2021 saw OTT working on Callander Estate on a thinning job for biodiversity. “The site was a mixture of native broadleaves including birch, alder, willow and oak. This particular type of work is super labour intensive and genuinely exhausting, taking its toll on the saw operators as almost every stem not only needs cut and wrestled to the ground, but then further cross cut to maximise its contact with the ground. It also requires lots of precision to minimise scarring and damage to the remaining trees. It’s super satisfying work once you step back and see the difference.”
Andy and the team also found themselves back at Bo’ness working on a site once more for the Falkirk Community Trust.
“Here, we were dealing with a number of sycamore trees on steep terrain, involving some winch-assisted felling and skidding with our Eder 1800 Capstan winch, another piece of kit added in 2020. There was a bit of tidying up required on the site from previous tree works. For OTT, the job was extended beyond the initial scope of works, with the client being impressed by the quality of work and skill in technical tree felling and, most importantly, the improvement made to the appearance of the site compared to how it had been.”
So, after having had a great first year, then an 18-month COVID-19 pandemic to cope with, I wondered what Andy saw in the future for OTT moving into 2022.

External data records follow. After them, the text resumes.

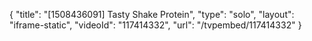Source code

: {
    "title": "[1508436091] Tasty Shake Protein",
    "type": "solo",
    "layout": "iframe-static",
    "videoId": "117414332",
    "url": "\/tvpembed\/117414332"
}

He said: “Like most businesses our short-term aim has been to survive the impact of the pandemic sustainably and learn from what can only be described as a crazy 18 months. I aim to build on what we have achieved to date and look to engage with more clients and interesting jobs. I want to continue to build the business’s reputation for doing jobs to the highest standards and I want to emphasise to clients our ability to offer specialist machinery, which is professionally operated. I think the journey we have started, building relationships with both customers and other like-mined local contractors, is the way forward.
“I am keen to keep investing in kit to build our capability to do jobs safely and efficiently, as well as taking on board additional staff to deal with our increasing workload. There will always be a market for quality hardwoods, particularly now, with a broadening of environmental consciousness. Consumers are increasingly aware not only of where their food comes from, but also other items, like their furniture. This could mean that in the future, imported tropical hardwood use may decline in favour of locally sourced alternatives. These alternatives will be shown to be ethically produced from a ‘waste’ product with traceable provenance.
“That, in my mind, extends right across the industry, from firewood to commercial saw-log production. Locally grown and harvested should be preferred and the default option to reduce the appeal of imports, which have led to the spread of tree diseases and declining rates for contractors. Our passion is, first and foremost, working with trees and timber in the woods and countryside. We aim to continue to build a robust and sustainable business – to provide our current and future clients with the woodland and countryside management services they require to the highest standard both locally and further afield, while being mindful of the environment and our impact on it.”